Im Schaffen des großen Einzelgängers Carlo Scarpa (1906–1978) stellt der Friedhof für die Unternehmerfamilie Brion sein spätes Meisterwerk dar, an dem er fast zehn Jahre lang gearbeitet hat, bis zu seinem Ableben. Die kleine Totenstadt führt vor Augen, wie Scarpa das Erbe der frühen Moderne (etwa von Frank Lloyd Wright) mit der Tradition venezianischer Handwerkskunst baumeisterlich verbunden hat. Die Grabstätte, die durch ihr erhöhtes, von schrägen Mauern gefasstes Niveau den Dorffriedhof wie eine Bastion umschließt, ist von der Komposition der Anlage bis hin zur Kultivierung der Details ein Gesamtkunstwerk. Der Sichtbeton als Grundmaterial wurde so unterschiedlich behandelt, dass er einerseits ruppig und abweisend wirkt, andererseits fast zierlich und zerbrechlich.
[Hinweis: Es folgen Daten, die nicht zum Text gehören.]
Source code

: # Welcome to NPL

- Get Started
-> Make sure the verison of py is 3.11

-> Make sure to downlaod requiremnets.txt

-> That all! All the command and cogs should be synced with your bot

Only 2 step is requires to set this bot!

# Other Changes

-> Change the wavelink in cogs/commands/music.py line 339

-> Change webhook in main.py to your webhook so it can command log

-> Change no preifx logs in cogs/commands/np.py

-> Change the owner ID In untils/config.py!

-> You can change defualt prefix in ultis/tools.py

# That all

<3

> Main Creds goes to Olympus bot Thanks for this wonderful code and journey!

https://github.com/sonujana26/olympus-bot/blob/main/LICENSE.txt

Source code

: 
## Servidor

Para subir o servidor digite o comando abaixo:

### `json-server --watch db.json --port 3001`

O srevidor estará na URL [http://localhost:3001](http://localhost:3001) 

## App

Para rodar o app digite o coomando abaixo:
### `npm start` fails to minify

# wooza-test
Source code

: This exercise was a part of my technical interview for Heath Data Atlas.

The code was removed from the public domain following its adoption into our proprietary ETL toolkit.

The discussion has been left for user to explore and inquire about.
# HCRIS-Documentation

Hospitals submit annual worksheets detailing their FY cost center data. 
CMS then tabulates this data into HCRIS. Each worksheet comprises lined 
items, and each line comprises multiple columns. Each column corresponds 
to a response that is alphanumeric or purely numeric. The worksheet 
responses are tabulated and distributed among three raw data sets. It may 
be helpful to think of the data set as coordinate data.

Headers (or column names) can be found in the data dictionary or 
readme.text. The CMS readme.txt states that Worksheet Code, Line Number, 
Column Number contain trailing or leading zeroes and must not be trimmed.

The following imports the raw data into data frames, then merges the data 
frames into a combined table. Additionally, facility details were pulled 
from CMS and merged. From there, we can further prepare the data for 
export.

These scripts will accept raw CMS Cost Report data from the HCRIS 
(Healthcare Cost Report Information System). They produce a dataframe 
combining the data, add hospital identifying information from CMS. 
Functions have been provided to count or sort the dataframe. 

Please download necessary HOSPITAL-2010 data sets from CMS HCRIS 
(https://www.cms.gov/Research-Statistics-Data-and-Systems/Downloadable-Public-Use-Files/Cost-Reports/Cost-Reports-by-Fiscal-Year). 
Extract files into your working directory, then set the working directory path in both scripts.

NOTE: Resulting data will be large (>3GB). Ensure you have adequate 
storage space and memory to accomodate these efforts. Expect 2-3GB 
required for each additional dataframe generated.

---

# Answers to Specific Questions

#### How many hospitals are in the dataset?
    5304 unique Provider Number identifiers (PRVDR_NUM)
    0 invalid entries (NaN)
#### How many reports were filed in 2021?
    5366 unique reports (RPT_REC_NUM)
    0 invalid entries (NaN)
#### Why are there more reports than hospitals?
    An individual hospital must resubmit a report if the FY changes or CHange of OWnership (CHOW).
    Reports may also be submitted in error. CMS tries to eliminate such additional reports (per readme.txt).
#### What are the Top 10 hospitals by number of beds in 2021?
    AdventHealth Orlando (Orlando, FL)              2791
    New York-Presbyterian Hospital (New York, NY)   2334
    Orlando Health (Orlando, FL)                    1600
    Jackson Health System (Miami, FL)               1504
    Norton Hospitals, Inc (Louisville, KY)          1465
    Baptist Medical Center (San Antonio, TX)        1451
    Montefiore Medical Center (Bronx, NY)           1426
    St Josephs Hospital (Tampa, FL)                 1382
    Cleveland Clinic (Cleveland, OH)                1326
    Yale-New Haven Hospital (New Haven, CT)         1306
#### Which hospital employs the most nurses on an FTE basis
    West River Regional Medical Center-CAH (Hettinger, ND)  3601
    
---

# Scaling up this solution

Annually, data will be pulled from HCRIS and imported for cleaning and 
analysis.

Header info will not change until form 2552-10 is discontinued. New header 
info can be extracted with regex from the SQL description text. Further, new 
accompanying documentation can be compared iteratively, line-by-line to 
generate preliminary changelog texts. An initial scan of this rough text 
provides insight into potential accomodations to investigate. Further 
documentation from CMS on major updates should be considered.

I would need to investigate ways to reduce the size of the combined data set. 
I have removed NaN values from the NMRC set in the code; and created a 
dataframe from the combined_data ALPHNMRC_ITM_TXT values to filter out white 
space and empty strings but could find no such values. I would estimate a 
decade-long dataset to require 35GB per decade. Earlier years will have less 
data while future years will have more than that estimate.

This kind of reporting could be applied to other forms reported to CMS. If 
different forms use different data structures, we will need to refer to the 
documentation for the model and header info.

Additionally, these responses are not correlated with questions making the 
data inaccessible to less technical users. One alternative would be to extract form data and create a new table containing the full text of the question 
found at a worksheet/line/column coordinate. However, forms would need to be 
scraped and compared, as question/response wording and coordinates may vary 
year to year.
Diese Poesie des Brutalismus hat Klaus Kinold in seinen Fotos meisterhaft eingefangen. Auf Anregung von Karljosef Schattner reiste er 1985 nach San Vito und fand die Friedhofsbauten so vor, wie sie sich Scarpa gewünscht hatte: eingewachsen in üppiges Grün mit den ersten Zeichen einer kalkulierten Patina, wodurch etwa die abblätternden Putzflächen eine feine Farbigkeit auf den Betonmauern zum Vorschein kommen ließen. Kinold, der bei Egon Eiermann ausgebildete Architekt, ist durch seinen Leitsatz „Ich will Architektur zeigen, wie sie ist“ international bekannt geworden. Auch den Friedhof hat er mit den Augen eines Architekten gesehen. Für ihn ist Architekturfotografie ein Bereich der Sachaufnahme und nicht der künstlerischen Reportage: „Sie soll das Gebäude zeigen, wie es sich dem Betrachter in der Realität jederzeit darstellt. Der einzigartige Moment, das einmalige Licht, der artistisch riskante Blickpunkt sind hier gerade nicht die Voraussetzung für ein gelungenes Bild.“
Auch wer – wie der Autor dieses Textes – den Friedhof schon begangen hat, verspürt nach dem Besuch der Ausstellung das Bedürfnis, sich noch einmal dem Erlebnis auszusetzen. Das ist jedoch nicht möglich, weil die Grabstätte derzeit grundlegend saniert wird. Umso schöner, dass man in der Münchner Galerie die Anlage erkunden kann – vom Außenraum bis hin zu wichtigen ­De­­­- tails, die in Farbfotos (für Kinold ansonsten keine Präferenz) präsentiert werden. Im Mit­telpunkt steht die Kapelle, die nahezu alle Motive des Friedhofs vereinigt: das Spiel der Öffnungen zwischen innen und außen, den ständigen Wechsel von Enge und Weite sowie die Bezüge zum Wasser. Als „Schrein“ für Trauer und ­Andacht erfüllt die Kapelle den Hauptsatz von Scarpa: „Architektur muss kostbar sein.“
Publizistisch ist Carlo Scarpa selten verwöhnt worden. Selbst die große Monografie bei Phaidon aus dem Jahr 2013 zeigt vom Friedhof schlechte Fotos, die das Bauwerk grob verunklären. Deshalb ein großes Lob für das Buch zur Münchner Schau, bei dem alles überzeugt: die Gestaltung durch das Atelier Kinold, der Essay des Fotohistorikers Hans-Michael Koetzle, der Druck, nicht zuletzt die verwendeten Papiere.